Navigate to Settings → Capture Rules and check for rules with action "Skip" that may be blocking calls. Rules are processed in order - a Skip rule early in the list will block matching calls.

See Capture_rules for detailed configuration.

SPAN/Mirror Not Configured

If tcpdump shows no traffic:

  1. Verify switch SPAN/mirror port configuration
  2. Check that both directions (ingress + egress) are mirrored
  3. Confirm VLAN tagging is preserved if needed
  4. Test physical connectivity (cable, port status)

See Sniffing_modes for SPAN, RSPAN, and ERSPAN configuration.

Filter Parameter Too Restrictive

If filter is set in voipmonitor.conf, it may exclude traffic:

# Check filter
grep "^filter" /etc/voipmonitor.conf

# Temporarily disable to test
# Comment out the filter line and restart


Missing id_sensor Parameter

Symptom: SIP packets visible in Capture/PCAP section but missing from CDR, SIP messages, and Call flow.

Cause: The id_sensor parameter is not configured or is missing. This parameter is required to associate captured packets with the CDR database.

Solution:

# Check if id_sensor is set
grep "^id_sensor" /etc/voipmonitor.conf

# Add or correct the parameter
echo "id_sensor = 1" >> /etc/voipmonitor.conf

# Restart the service
systemctl restart voipmonitor

💡 Tip: Use a unique numeric identifier (1-65535) for each sensor. Essential for multi-sensor deployments. See id_sensor documentation.

Missing Audio / RTP Issues

One-Way Audio (Asymmetric Mirroring)

Symptom: SIP recorded but only one RTP direction captured.

Cause: SPAN port configured for only one direction.

Diagnosis:

# Count RTP packets per direction
tshark -i eth0 -Y "rtp" -T fields -e ip.src -e ip.dst | sort | uniq -c

If one direction shows 0 or very few packets, configure the switch to mirror both ingress and egress traffic.

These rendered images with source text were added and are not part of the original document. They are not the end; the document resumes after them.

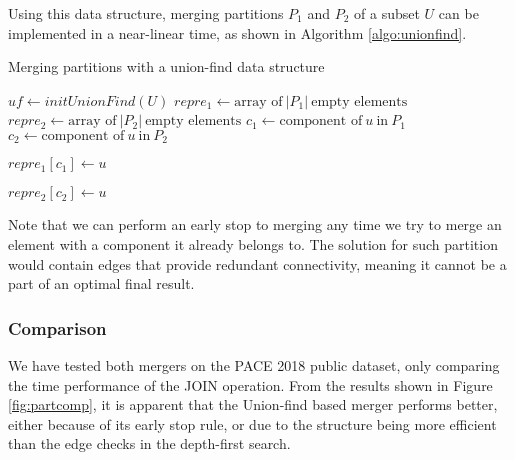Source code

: \documentclass[thesis=M,english,hidelinks]{FITthesis}[2012/10/20]
\theoremstyle{definition}
\begin{document}
Using this data structure, merging partitions $P_1$ and $P_2$ of a subset $U$ can be implemented in a near-linear
time, as shown in Algorithm \ref{algo:unionfind}.

\begin{algorithm}
    \caption{Merging partitions with a union-find data structure}
    \label{algo:unionfind}
    \begin{algorithmic}[1]
        \State $uf \gets initUnionFind(U)$
        \State $repre_1 \gets \text{array of}\ |P_1|\ \text{empty elements}$
        \State $repre_2 \gets \text{array of}\ |P_2|\ \text{empty elements}$
            \State $c_1 \gets \text{component of}\ u\ \text{in}\ P_1$ 
            \State $c_2 \gets \text{component of}\ u\ \text{in}\ P_2$ 

                \State $repre_1[c_1] \gets u$
            \Else
                    \State {}
                \EndIf
            \EndIf

                \State $repre_2[c_2] \gets u$
            \Else
                    \State {}
                \EndIf
            \EndIf
        \EndFor

        \State {}
    \end{algorithmic}
\end{algorithm}

Note that we can perform an early stop to merging any time we try to merge an element with a component it already
belongs to. The solution for such partition would contain edges that provide redundant connectivity, meaning it cannot
be a part of an optimal final result.

\subsubsection*{Comparison}

We have tested both mergers on the PACE 2018 public dataset, only comparing the time performance of the JOIN operation.
From the results shown in Figure \ref{fig:partcomp}, it is apparent that the Union-find based merger performs better,
either because of its early stop rule, or due to the structure being more efficient than the edge checks in the
depth-first search.
\end{document}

RTP Not Associated with Call

Symptom: Audio plays in sniffer but not in GUI, or RTP listed under wrong call.

Possible causes:

1. SIP and RTP on different interfaces/VLANs:

# voipmonitor.conf - enable automatic RTP association
auto_enable_use_blocks = yes

2. NAT not configured:

# voipmonitor.conf - for NAT scenarios
natalias = <public_ip> <private_ip>

# If not working, try reversed order:
natalias = <private_ip> <public_ip>

3. External device modifying media ports:

If SDP advertises one port but RTP arrives on different port (SBC/media server issue):

# Compare SDP ports vs actual RTP
tshark -r call.pcap -Y "sip.Method == INVITE" -V | grep "m=audio"
tshark -r call.pcap -Y "rtp" -T fields -e udp.dstport | sort -u

If ports don't match, the external device must be configured to preserve SDP ports - VoIPmonitor cannot compensate.

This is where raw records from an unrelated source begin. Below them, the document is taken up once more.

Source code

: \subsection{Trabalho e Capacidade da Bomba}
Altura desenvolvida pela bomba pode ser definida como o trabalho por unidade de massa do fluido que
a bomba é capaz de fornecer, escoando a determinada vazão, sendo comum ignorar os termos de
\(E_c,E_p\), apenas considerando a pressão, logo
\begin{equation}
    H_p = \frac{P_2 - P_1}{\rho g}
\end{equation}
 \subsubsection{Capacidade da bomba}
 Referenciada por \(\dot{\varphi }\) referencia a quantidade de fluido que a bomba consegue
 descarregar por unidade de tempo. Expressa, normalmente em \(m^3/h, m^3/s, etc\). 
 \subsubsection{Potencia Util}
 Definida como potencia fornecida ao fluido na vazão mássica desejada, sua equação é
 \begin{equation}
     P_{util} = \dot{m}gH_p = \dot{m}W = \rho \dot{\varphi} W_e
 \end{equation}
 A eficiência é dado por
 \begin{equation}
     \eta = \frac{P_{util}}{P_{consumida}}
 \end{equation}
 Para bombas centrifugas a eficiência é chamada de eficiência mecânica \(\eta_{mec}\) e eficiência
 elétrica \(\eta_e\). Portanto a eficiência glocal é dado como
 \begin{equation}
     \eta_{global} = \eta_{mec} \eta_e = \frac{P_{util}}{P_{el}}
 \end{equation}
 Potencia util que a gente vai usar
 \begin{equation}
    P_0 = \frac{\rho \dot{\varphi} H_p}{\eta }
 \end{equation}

RTP Incorrectly Associated with Wrong Call (PBX Port Reuse)

Symptom: RTP streams from one call appear associated with a different CDR when your PBX aggressively reuses the same IP:port across multiple calls.

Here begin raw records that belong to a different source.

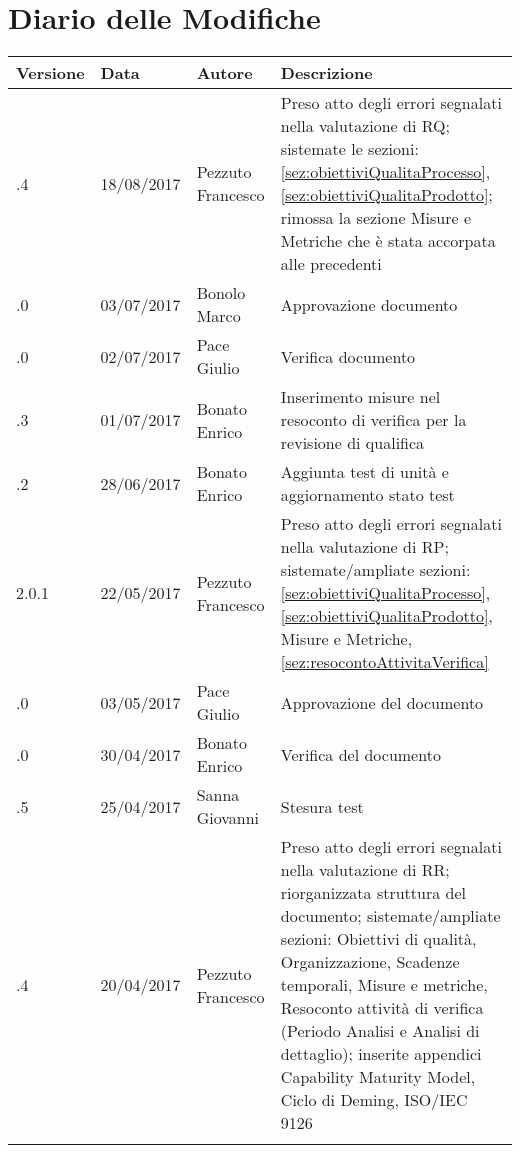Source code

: \section*{Diario delle Modifiche}
\begin{longtabu} to \textwidth {
	X[4,l,p]
	X[4,l,p]
	X[4,l,p]
	X[8,l,p]}
	\toprule
		 Versione & Data & Autore & Descrizione \\
		\midrule
		\endhead
		
		\addlinespace[0.2em]
		\midrule
		.4 & 18/08/2017 & Pezzuto Francesco & Preso atto degli errori segnalati nella valutazione di RQ; sistemate le sezioni: \ref{sez:obiettiviQualitaProcesso}, \ref{sez:obiettiviQualitaProdotto}; rimossa la sezione Misure e Metriche che è stata accorpata alle precedenti\\
		\addlinespace[0.2em]
		\midrule
		.0 & 03/07/2017 & Bonolo Marco & Approvazione documento\\
		\addlinespace[0.2em]
		\midrule
		.0 & 02/07/2017 & Pace Giulio & Verifica documento\\
		\addlinespace[0.2em]
		\midrule
		.3 & 01/07/2017 & Bonato Enrico & Inserimento misure nel resoconto di verifica per la revisione di qualifica \\
		\addlinespace[0.2em]
		\midrule
		.2 & 28/06/2017 & Bonato Enrico & Aggiunta test di unità e aggiornamento stato test \\
		\addlinespace[0.2em]
		\midrule
		\addlinespace[0.2em]

		2.0.1 & 22/05/2017 & Pezzuto Francesco & Preso atto degli errori segnalati nella valutazione di RP; sistemate/ampliate sezioni: \ref{sez:obiettiviQualitaProcesso}, \ref{sez:obiettiviQualitaProdotto},  Misure e Metriche, \ref{sez:resocontoAttivitaVerifica}\\
		\addlinespace[0.2em]
		\midrule
		.0 & 03/05/2017 & Pace Giulio & Approvazione del documento\\
		\addlinespace[0.2em]
		\midrule
		.0 & 30/04/2017 & Bonato Enrico & Verifica del documento\\
		\addlinespace[0.2em]
		\midrule
		.5 & 25/04/2017 & Sanna Giovanni & Stesura test \\
		\addlinespace[0.2em]
		\midrule
		.4 & 20/04/2017 & Pezzuto Francesco & Preso atto degli errori segnalati nella valutazione di RR; riorganizzata struttura del documento; sistemate/ampliate sezioni: Obiettivi di qualità, Organizzazione, Scadenze temporali, Misure e metriche, Resoconto attività di verifica (Periodo Analisi e Analisi di dettaglio); inserite appendici Capability Maturity Model, Ciclo di Deming, ISO/IEC 9126\\
		\addlinespace[0.2em]
		\midrule
		\addlinespace[0.2em]
		
		
\end{longtabu}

Cause: When PBX reuses media ports, VoIPmonitor may incorrectly correlate RTP packets to the wrong call based on weaker correlation methods.

Solution: Enable rtp_check_both_sides_by_sdp to require verification of both source and destination IP:port against SDP:

# voipmonitor.conf - require both source and destination to match SDP
rtp_check_both_sides_by_sdp = yes

# Alternative (strict) mode - allows initial unverified packets
rtp_check_both_sides_by_sdp = strict

⚠️ Warning: Enabling this may prevent RTP association for calls using NAT, as the source IP:port will not match the SDP. Use natalias mappings or the strict setting to mitigate this.

Snaplen Truncation

Symptom: Large SIP messages truncated, incomplete headers.

Solution:

# voipmonitor.conf - increase packet capture size
snaplen = 8192

For Kamailio siptrace, also check trace_msg_fragment_size in Kamailio config. See snaplen documentation.

PACKETBUFFER Saturation

Symptom: Log shows PACKETBUFFER: memory is FULL, truncated RTP recordings.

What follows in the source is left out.